SUPPLIED INFORMATION:
# # # # # # #

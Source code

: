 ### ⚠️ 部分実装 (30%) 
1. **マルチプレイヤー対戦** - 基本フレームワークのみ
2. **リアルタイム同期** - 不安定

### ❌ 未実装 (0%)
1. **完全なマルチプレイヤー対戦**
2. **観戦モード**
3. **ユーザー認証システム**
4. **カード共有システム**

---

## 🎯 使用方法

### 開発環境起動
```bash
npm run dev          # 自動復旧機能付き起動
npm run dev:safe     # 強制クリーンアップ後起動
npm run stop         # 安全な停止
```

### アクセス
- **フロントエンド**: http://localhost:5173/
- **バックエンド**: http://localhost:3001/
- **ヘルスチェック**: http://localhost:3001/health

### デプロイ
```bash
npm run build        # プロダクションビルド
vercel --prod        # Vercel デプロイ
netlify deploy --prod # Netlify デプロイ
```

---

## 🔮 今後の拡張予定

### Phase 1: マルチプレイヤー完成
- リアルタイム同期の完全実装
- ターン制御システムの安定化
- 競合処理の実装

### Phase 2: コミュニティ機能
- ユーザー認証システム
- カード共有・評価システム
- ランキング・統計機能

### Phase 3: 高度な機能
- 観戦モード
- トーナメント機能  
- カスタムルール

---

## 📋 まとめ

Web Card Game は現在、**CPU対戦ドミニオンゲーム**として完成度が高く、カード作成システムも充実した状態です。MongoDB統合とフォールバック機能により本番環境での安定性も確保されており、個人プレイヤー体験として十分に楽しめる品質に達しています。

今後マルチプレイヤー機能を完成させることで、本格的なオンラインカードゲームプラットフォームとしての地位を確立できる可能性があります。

# # # # # # #

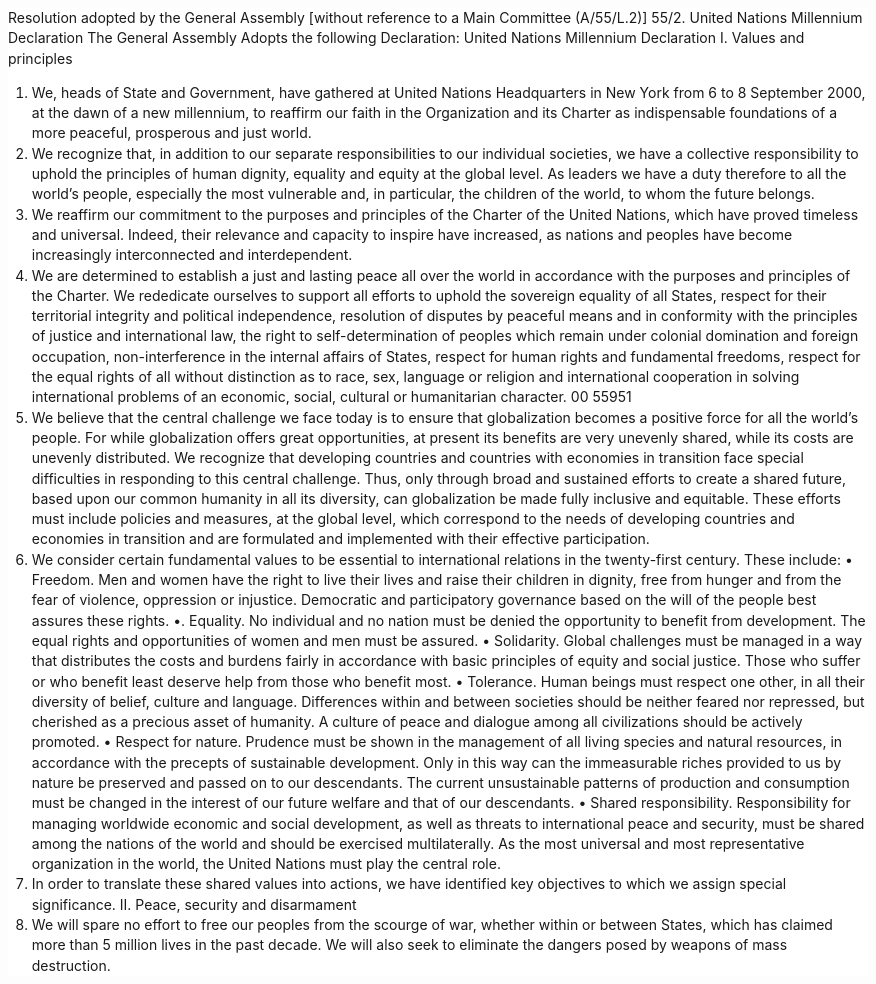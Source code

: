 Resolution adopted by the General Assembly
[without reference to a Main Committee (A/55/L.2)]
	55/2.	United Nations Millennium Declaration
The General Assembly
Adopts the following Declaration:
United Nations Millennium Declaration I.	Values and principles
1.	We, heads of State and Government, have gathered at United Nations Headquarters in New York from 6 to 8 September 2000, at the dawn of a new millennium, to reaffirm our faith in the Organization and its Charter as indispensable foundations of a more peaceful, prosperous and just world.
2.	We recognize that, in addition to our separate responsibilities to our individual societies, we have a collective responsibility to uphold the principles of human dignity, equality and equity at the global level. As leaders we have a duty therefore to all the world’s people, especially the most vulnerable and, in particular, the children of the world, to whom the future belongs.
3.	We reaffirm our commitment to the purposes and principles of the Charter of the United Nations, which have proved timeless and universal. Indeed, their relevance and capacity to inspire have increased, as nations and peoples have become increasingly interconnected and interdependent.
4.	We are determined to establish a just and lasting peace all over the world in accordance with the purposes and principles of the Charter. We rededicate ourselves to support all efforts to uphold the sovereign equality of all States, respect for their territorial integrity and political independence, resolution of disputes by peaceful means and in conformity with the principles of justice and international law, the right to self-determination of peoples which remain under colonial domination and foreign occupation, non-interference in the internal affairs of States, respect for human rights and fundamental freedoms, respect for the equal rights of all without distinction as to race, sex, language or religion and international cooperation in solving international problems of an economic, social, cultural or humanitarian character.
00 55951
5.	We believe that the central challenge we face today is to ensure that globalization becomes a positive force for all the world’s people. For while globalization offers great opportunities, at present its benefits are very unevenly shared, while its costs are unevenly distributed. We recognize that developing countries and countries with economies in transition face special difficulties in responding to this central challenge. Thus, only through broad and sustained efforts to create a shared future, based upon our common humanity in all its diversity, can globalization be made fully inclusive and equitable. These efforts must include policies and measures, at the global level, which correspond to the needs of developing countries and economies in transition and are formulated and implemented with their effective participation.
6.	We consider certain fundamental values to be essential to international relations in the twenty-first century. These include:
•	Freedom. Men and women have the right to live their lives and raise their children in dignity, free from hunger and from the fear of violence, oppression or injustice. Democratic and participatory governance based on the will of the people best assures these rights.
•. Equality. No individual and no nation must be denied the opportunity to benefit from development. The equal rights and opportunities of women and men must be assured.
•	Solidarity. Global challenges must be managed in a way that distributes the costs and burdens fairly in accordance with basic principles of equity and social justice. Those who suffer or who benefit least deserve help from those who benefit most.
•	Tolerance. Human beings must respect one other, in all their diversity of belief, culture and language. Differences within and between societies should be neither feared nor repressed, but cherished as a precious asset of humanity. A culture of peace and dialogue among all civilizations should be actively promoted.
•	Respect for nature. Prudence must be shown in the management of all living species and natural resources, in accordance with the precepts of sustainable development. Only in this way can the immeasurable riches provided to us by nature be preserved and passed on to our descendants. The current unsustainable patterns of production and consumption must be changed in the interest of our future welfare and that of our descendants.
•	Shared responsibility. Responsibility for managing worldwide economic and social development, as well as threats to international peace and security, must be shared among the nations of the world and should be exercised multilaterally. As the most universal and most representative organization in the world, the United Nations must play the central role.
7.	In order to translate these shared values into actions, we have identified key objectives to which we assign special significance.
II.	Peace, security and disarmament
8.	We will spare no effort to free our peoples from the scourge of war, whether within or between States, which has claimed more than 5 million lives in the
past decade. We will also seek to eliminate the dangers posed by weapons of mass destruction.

# # # # # # #

TASK INSTRUCTIONS:
From the material, report only how many lines include the word "universal".

ANSWER FOR THE TASK:
2